O Conselho Nacional de Justiça (CNJ) lançou nesta sexta-feira (10), no Rio de Janeiro, o programa Cuidar, iniciativa voltada à ampliação do acesso à saúde no sistema prisional brasileiro. A ação integra o plano Pena Justa e busca fortalecer políticas de atenção básica dentro e fora das unidades de custódia.
O programa foi oficializado por meio de um acordo de cooperação técnica firmado entre o CNJ, o Ministério da Saúde, o Ministério da Justiça e Segurança Pública e a Fundação Oswaldo Cruz (Fiocruz). A proposta central é garantir atendimento contínuo, prevenção de doenças e integração entre o sistema prisional e a rede pública de saúde.
Durante o lançamento, o presidente do Supremo Tribunal Federal (STF) e do CNJ, ministro Edson Fachin, destacou que a privação de liberdade não pode significar perda de direitos fundamentais.
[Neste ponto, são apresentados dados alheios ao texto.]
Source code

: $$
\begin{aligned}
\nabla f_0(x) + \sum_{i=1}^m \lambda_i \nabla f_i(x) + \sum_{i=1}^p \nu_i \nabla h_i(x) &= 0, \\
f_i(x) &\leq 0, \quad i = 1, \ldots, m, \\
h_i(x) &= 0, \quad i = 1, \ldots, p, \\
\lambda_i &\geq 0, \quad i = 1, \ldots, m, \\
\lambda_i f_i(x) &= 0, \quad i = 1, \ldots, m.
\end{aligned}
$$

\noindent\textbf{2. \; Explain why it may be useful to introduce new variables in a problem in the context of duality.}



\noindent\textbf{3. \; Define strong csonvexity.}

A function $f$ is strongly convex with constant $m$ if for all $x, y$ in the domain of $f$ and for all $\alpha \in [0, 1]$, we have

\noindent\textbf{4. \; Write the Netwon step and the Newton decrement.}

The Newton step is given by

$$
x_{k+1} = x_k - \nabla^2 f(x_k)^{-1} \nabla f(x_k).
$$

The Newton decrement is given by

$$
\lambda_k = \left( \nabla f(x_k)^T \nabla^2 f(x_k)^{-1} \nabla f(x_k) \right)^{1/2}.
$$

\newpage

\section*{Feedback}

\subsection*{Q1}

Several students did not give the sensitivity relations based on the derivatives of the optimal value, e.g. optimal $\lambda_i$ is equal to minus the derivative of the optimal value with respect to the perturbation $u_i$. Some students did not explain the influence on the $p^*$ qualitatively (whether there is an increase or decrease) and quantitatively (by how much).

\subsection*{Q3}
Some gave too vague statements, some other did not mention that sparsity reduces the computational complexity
Ele reforçou que o cuidado em saúde deve acompanhar todas as etapas do ciclo penal, desde a entrada no sistema até o período pós-cumprimento da pena.
Segundo Fachin, a iniciativa busca assegurar dignidade e continuidade assistencial, além de reduzir desigualdades que atingem de forma mais intensa a população privada de liberdade.
Especialistas que participaram do evento alertaram para os desafios estruturais do sistema prisional, como a alta incidência de doenças infecciosas, problemas de saúde mental e condições de vulnerabilidade social.
A coordenadora de Controle de Doenças Transmissíveis da Organização Pan-Americana da Saúde (Opas), Maria Jesus Sanchez, destacou a falta de dados consistentes sobre a saúde da população carcerária e reforçou que o ambiente prisional não pode ser tratado como isolado da sociedade, já que há circulação constante entre detentos, servidores e familiares.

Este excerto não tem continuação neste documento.